Karoub started with the violin at 3, bassoon in middle school and guitar in college.

"I also dabbled in keyboards for some tragic New Wave-inspired garage band experiments in high school," he said. "The guitar became my vehicle for a little Detroit-area coffeehouse career that began after college. The most recent musical addition is the mandolin, which I took up a few months ago.

"Today, my focus is on fiddle, guitar and mandolin as I pursue a solo career," he said. "Still, if someone call for folk bassoon, I might be game to give it a go."

Smith started with piano at age 7, which is also when he began songwriting.

"And I knew that I wanted to be a traveling musician, even at that early age," he said. "I picked up guitar at age 12, then banjo and mandolin in college."

A punk band was Smith's interest in high school, then a rock band in college.
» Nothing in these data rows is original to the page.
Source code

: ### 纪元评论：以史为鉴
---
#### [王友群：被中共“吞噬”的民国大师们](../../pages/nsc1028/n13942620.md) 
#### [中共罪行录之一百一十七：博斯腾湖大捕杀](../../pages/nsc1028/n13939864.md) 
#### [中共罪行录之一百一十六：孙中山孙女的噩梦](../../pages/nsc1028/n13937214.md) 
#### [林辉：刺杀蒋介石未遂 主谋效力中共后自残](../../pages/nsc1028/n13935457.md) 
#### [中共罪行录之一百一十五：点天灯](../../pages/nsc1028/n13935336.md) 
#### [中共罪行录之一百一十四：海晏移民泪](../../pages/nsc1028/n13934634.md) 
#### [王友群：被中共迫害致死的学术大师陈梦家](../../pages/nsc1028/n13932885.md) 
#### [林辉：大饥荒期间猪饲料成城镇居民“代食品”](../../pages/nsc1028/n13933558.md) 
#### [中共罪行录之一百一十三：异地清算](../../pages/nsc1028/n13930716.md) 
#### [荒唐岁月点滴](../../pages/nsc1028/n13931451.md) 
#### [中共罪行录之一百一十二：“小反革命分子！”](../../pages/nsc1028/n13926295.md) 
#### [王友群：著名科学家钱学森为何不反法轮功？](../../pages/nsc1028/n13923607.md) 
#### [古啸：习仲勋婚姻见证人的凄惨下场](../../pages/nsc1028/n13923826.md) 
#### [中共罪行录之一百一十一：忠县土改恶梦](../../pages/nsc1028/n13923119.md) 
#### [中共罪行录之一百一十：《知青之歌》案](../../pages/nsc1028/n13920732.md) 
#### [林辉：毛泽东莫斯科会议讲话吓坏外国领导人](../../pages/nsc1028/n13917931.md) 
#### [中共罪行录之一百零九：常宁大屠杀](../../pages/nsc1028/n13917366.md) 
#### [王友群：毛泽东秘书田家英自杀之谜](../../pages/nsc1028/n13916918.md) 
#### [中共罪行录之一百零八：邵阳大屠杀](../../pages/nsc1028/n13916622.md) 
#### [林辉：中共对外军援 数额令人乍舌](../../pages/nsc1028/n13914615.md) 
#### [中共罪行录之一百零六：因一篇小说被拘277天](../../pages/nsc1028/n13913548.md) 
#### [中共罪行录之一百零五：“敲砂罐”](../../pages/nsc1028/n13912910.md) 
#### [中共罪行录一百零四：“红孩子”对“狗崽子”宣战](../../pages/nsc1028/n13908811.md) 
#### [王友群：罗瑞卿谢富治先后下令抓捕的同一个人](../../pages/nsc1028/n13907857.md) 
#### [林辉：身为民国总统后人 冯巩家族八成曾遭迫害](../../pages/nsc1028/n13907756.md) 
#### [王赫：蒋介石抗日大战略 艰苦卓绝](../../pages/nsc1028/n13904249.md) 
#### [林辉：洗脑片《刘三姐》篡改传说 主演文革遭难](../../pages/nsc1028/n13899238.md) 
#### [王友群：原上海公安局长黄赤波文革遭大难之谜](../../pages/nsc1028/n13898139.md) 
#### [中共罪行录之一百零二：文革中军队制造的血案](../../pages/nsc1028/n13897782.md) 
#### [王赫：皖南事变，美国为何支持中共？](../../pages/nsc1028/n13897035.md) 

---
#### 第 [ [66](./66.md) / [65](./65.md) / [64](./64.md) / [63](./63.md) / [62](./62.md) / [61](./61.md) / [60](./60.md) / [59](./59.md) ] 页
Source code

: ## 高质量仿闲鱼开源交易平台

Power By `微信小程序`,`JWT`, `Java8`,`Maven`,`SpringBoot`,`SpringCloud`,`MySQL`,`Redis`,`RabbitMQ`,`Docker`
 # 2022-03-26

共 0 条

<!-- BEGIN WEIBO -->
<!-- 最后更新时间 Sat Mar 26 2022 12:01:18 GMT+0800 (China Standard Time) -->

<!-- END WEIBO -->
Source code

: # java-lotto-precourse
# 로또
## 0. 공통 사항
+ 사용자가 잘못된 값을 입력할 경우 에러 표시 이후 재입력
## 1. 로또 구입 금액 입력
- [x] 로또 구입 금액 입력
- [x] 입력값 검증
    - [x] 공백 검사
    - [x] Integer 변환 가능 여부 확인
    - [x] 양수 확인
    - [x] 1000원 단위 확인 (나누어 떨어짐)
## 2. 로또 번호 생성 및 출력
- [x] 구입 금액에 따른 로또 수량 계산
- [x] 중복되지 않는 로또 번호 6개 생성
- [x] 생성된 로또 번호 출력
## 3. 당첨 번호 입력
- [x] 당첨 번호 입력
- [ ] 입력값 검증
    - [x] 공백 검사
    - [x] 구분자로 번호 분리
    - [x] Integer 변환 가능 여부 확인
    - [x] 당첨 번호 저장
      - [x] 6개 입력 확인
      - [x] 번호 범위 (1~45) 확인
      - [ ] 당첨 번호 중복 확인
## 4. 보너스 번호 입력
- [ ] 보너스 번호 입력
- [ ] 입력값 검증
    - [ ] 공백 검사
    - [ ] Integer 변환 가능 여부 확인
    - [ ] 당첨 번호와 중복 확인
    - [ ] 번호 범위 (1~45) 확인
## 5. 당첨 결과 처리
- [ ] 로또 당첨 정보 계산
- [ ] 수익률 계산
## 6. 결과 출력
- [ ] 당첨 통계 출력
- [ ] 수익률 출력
"It wasn't until my post-college days that I really fell in love with 'Roots' music," Smith said. "My grandfather and great-grandfather were both banjo players - and the primary banjo that I travel with is the one that got passed down (it's originally from the 1880s). Though,

sadly, I never really got to play music with my grandpa. I had to move down to Asheville, N.C., for a while to fully get steeped in the Appalachian tradition known as 'old-time.' My songwriting is most definitely influenced by all that old stuff."

Karoub and Smith have performed together in the past and are both looking forward to this tour, which has stops in Bloomfield Hills, Dearborn and Grand Rapids in addition to the Marquette visit.

"Putnam and I plan to join each other for our respective sets, which energizes us and, we hope, the audience," Karoub said. "We've had great feedback at our shows and I always look forward to welcoming him back to Michigan and making new friends as we play more venues."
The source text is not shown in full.